Practice Water Safety. Never leave your child alone in the bathtub or near a pool of water even for a second. Children can drown in two inches of water. They are not capable of learning to swim at this age. When children are near water, they should always wear an approved life preserver and be supervised by an adult. Wait until your child is closer to 5 years of age to get a pool. If you already have a pool, install a fence that separates the house from the pool. The pool should be fenced in on all sides with a 4-foot high fence. The gate should be self-closing and self-latching with latches higher than your child’s reach. Drowning is the most common fatal injury at this age, and it usually occurs when a toddler is not adequately supervised around water.
Prevent Burns. Check smoke detector batteries every month and replace them at least one to two times a year. Turn the hot water heater down to 120°F. Make sure your child does not have access to lighters or matches. The kitchen is a dangerous place for toddlers, especially when you are cooking. Turn handles of skillets away from the edge of the stove. Do not leave hot liquids on counters or tabletops. Also, do not carry them near your child or carry them while holding your child. Place hot foods out of the reach of small children. Teach them the meaning of “hot.” Try to keep your child in a safer place while you are cooking such as in a playpen, high chair, crib or under the supervision of another adult. If your child does get burned, put cold water ONLY on the burned area immediately, loosely cover it and call your child’s doctor.
Car Safety. Because motor vehicle accidents are the number one killer of children ages 1 - 14, it is important to transport children in the safest way possible. This sobering statistic reminds us that even if you are a careful driver, you cannot eliminate the possibility of an auto accident. Child safety seats are made to properly restrain a child in the safest way possible. Below are some of the most common tips:
Prevent Household Accidents. Secure doors that lead to stairways, driveways or storage areas. Use guards on windows, wall heaters, stoves, fireplaces and electric outlets. Remove sharp-edged furniture and breakables from your child’s play area.
Avoid Tobacco Smoke. At this age, your child is more at risk for developing respiratory and ear infections. Passive smoke in your child’s environment is proven to be linked to more frequent respiratory and ear infections.
Learn cardiopulmonary resuscitation (CPR) for children and infants. CPR is a procedure that can be done to save a child’s life if their heart or breathing stops due to events such as choking, drowning, electrical shock, serious trauma or suffocation. This is offered in many local organizations to family members.
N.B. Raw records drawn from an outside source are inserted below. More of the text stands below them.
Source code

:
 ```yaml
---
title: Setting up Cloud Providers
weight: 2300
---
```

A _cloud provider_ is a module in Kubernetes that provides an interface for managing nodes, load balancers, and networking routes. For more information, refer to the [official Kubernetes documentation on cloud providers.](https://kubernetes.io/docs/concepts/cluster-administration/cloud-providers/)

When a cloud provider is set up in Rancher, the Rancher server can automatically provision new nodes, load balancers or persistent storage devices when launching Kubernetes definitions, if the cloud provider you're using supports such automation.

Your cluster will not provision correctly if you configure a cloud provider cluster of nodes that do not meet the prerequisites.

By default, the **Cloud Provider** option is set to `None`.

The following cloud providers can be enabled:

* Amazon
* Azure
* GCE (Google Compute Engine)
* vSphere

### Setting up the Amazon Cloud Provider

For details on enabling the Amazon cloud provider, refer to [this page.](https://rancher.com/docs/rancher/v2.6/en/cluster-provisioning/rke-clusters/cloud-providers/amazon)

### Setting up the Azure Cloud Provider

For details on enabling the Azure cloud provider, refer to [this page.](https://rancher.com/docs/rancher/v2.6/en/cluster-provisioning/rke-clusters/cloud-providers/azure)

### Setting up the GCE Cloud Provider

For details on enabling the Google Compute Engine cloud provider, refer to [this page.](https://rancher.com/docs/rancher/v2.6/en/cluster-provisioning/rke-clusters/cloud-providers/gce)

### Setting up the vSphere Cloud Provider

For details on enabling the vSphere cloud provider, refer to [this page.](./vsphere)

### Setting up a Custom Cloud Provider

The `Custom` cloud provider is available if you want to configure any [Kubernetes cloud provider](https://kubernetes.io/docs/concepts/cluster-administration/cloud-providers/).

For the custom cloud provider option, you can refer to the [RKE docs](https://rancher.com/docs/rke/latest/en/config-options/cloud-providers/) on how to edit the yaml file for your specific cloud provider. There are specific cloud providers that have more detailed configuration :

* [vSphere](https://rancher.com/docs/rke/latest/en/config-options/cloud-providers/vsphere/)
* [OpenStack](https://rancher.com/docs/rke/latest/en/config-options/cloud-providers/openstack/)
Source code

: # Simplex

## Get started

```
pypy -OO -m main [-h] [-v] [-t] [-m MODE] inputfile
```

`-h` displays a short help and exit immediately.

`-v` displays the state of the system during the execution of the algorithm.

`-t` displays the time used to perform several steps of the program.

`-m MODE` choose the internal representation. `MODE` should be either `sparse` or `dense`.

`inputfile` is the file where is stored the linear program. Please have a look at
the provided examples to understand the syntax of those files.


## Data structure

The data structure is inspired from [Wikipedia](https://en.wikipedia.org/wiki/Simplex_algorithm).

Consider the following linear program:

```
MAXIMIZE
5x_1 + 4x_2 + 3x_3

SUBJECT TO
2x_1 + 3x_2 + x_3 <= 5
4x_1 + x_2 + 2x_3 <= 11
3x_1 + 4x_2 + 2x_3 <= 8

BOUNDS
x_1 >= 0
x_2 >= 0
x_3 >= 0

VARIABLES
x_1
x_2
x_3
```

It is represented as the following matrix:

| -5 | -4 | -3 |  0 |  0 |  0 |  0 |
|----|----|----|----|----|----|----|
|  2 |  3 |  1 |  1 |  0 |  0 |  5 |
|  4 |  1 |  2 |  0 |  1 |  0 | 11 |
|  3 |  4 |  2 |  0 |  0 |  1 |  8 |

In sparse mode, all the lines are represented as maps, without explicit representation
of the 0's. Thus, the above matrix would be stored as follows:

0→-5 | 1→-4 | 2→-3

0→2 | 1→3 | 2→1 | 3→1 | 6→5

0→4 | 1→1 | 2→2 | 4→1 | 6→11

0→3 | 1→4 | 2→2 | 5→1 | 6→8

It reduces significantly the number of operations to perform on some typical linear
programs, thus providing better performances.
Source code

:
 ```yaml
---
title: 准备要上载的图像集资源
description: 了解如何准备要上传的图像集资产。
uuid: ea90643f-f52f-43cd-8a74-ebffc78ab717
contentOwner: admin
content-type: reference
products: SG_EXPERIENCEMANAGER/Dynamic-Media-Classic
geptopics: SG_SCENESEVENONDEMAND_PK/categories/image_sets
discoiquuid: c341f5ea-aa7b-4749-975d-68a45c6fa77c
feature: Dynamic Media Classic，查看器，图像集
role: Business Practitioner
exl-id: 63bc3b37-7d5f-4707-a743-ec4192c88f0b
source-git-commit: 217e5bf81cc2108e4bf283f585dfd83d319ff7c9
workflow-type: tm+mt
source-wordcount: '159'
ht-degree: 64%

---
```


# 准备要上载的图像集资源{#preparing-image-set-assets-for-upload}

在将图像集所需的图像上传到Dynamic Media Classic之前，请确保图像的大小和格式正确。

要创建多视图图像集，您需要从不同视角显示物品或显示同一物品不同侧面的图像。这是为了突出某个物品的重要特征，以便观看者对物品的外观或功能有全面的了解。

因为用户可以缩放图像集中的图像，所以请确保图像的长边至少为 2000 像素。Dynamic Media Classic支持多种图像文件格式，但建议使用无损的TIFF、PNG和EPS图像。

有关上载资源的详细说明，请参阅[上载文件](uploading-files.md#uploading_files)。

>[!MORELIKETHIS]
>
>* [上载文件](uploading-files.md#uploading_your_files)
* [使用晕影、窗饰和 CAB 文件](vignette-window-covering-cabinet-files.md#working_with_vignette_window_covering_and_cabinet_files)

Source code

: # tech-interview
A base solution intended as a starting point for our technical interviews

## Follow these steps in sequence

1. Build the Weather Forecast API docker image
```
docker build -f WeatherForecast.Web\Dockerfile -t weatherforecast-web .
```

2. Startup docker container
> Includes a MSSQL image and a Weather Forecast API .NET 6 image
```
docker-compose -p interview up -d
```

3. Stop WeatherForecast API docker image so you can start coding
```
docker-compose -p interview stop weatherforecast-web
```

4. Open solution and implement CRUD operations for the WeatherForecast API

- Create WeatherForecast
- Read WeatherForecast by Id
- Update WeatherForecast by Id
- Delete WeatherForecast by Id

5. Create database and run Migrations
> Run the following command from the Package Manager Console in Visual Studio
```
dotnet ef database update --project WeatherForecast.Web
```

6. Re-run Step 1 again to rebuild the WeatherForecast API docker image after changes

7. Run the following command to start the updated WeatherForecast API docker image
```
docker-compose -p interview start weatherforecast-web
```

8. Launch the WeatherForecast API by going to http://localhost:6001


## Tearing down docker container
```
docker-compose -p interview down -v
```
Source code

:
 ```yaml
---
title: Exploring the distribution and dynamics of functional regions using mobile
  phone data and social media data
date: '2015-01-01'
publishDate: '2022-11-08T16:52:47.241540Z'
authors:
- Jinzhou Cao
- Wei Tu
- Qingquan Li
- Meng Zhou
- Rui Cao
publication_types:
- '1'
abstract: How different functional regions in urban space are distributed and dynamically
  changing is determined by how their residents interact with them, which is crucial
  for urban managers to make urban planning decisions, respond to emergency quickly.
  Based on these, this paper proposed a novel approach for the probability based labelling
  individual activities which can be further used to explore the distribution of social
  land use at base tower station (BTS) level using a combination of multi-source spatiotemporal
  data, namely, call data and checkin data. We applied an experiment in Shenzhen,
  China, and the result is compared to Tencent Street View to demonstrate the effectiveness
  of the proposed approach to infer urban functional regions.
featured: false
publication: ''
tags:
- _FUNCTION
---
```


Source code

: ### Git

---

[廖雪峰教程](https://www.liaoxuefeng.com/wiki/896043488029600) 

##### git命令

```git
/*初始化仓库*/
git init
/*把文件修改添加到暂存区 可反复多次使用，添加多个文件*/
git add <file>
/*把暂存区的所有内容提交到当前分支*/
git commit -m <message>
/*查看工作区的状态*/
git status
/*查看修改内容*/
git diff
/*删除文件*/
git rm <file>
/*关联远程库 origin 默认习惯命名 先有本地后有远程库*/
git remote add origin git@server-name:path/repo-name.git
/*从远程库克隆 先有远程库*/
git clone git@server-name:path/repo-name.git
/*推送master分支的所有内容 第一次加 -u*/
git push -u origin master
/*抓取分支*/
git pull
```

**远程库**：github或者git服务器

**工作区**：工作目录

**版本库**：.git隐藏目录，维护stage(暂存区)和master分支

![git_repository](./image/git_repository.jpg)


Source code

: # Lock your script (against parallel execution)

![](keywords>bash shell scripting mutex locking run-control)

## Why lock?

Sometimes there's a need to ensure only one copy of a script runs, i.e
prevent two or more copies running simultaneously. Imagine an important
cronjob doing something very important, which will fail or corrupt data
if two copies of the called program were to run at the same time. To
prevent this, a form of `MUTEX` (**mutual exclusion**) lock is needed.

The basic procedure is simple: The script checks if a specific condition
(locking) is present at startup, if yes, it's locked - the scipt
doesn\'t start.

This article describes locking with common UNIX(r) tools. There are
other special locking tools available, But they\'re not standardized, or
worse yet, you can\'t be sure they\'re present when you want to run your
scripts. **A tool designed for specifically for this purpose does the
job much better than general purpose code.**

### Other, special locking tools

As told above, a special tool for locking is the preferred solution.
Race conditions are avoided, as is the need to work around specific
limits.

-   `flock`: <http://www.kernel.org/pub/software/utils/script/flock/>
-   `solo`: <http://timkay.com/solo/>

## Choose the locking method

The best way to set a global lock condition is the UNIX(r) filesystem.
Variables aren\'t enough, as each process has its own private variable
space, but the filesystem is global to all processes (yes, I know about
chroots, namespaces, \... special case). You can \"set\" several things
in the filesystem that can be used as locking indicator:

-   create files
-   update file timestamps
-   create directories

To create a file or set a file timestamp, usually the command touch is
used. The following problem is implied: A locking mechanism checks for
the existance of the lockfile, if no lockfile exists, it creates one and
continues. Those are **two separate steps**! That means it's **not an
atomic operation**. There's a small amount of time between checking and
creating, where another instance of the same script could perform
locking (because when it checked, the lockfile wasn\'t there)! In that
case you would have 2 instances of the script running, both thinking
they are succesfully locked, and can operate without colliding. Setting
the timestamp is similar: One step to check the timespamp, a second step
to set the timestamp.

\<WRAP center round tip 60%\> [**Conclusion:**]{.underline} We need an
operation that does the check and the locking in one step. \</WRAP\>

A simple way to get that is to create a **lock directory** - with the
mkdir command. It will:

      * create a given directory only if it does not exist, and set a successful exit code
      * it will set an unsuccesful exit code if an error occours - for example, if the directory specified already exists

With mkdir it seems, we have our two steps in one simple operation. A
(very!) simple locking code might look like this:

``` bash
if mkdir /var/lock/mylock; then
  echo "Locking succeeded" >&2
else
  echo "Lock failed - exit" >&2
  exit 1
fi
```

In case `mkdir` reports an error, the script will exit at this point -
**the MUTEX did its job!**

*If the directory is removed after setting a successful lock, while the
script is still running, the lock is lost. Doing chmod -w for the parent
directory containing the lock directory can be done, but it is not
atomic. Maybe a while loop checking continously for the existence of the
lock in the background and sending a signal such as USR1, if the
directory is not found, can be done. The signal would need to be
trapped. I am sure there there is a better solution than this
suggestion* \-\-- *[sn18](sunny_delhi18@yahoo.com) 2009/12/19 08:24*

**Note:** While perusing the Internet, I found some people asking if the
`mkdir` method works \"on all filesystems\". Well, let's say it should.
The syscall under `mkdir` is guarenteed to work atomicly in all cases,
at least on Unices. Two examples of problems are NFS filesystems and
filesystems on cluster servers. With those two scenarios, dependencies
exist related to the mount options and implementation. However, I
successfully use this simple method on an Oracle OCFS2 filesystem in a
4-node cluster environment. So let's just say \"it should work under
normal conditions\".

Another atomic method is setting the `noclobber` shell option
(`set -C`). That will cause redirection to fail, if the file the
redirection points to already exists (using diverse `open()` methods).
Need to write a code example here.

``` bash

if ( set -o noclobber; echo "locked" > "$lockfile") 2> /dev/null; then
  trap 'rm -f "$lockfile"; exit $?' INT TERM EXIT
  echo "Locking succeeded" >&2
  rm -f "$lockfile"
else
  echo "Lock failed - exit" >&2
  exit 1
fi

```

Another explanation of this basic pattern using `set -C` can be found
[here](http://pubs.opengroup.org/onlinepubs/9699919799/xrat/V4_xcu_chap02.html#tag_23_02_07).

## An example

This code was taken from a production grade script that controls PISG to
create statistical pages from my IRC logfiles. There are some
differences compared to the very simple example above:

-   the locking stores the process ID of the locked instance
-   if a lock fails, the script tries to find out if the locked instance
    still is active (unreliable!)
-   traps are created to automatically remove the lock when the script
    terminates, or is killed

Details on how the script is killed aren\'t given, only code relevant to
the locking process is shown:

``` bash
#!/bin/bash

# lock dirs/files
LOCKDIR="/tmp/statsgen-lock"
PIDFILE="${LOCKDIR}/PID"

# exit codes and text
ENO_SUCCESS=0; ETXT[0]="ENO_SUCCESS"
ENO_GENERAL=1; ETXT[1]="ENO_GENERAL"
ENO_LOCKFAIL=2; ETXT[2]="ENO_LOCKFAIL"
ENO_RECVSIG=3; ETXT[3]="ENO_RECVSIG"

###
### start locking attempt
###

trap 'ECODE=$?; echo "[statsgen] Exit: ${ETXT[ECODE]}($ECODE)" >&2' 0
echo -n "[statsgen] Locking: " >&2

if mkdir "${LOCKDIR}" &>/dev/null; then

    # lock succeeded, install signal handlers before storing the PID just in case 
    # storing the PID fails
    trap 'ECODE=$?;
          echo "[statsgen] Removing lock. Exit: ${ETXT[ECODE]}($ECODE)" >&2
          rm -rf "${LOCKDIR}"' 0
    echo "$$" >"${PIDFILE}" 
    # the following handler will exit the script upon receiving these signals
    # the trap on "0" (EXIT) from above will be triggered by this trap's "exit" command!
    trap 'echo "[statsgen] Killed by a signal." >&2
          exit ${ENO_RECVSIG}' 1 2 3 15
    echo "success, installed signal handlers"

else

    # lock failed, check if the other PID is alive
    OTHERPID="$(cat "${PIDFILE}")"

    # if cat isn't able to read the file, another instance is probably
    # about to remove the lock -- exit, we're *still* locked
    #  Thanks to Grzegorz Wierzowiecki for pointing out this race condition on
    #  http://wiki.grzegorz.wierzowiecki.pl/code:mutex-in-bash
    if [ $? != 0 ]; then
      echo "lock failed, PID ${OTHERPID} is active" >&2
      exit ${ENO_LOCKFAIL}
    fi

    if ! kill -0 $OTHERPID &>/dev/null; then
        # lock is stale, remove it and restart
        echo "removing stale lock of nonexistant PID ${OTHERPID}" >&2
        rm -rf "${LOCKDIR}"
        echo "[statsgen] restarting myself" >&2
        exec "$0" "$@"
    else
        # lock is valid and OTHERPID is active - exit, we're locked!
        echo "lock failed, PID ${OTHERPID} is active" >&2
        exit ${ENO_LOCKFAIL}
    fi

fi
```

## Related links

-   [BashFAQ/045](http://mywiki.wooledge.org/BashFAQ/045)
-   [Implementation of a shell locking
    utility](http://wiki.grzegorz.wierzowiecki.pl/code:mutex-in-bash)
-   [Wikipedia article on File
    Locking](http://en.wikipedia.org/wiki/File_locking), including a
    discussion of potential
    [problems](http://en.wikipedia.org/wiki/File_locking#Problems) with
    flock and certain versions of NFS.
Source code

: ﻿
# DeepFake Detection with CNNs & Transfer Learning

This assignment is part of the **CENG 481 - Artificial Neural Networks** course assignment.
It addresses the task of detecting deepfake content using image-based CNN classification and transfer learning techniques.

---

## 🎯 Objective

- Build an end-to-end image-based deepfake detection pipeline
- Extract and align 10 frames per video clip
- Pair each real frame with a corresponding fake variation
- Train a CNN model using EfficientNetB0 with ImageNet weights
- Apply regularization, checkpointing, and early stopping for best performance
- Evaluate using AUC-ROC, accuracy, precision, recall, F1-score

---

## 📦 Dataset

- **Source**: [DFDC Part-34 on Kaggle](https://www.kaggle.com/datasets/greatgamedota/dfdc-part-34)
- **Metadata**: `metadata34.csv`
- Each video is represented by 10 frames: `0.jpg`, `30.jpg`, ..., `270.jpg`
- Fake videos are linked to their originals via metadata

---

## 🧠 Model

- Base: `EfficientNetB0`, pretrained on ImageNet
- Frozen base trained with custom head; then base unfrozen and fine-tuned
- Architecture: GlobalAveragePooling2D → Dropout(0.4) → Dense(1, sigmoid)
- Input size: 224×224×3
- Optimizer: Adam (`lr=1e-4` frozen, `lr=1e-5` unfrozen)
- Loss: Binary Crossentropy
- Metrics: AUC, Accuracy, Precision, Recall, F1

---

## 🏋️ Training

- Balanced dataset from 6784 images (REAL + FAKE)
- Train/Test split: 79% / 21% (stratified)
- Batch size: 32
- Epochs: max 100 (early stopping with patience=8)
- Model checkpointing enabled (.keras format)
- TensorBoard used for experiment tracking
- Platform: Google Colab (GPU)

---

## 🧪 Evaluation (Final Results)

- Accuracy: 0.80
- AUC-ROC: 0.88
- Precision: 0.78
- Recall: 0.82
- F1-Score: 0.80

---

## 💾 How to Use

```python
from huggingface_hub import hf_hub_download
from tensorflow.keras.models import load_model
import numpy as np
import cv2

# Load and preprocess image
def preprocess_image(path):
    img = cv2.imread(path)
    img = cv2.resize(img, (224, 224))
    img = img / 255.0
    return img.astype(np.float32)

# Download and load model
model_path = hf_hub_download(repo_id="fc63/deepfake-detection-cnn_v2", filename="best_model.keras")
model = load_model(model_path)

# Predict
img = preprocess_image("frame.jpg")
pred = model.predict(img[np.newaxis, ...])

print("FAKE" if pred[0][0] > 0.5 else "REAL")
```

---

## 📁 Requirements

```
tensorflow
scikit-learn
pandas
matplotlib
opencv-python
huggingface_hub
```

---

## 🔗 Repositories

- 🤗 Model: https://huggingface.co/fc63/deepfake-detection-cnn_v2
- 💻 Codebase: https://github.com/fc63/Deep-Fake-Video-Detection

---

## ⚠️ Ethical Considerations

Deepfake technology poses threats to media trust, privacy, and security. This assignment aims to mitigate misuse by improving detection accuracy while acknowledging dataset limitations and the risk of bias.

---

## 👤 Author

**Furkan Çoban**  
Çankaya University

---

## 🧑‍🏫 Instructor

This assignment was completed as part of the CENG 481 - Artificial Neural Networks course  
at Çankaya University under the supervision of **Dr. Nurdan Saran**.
Firearm Safety. It is best to keep guns out of the home. Handguns are especially dangerous. If you choose to keep a gun, keep it unloaded and in a locked place separate from the ammunition. Also ask about guns in the homes that your child may visit.
Sun Safety. Sunburns at any age increase the risk of skin cancer. Protect your child with sunscreen, SPF 30 or greater, and/or protective hats and clothing. Apply sunscreen 30 minutes before sun exposure and then reapply every two hours if outside for a long period of time. However, sunburn can occur even with sunscreen—avoid the hottest parts of the day or stay in shade whenever possible.
Depending on your provider, at the 15 month wellness visit your child may receive a series of immunizations. You may give Tylenol® or Motrin® if your child is fussy or has a fever.
In addition, the flu vaccine is recommended annually for everyone 6 months and older as soon as it is available. The vaccine protects against influenza, which causes severe respiratory symptoms along with a high fever for four to five days.
Your child’s next wellness visit should occur at 18 months of age.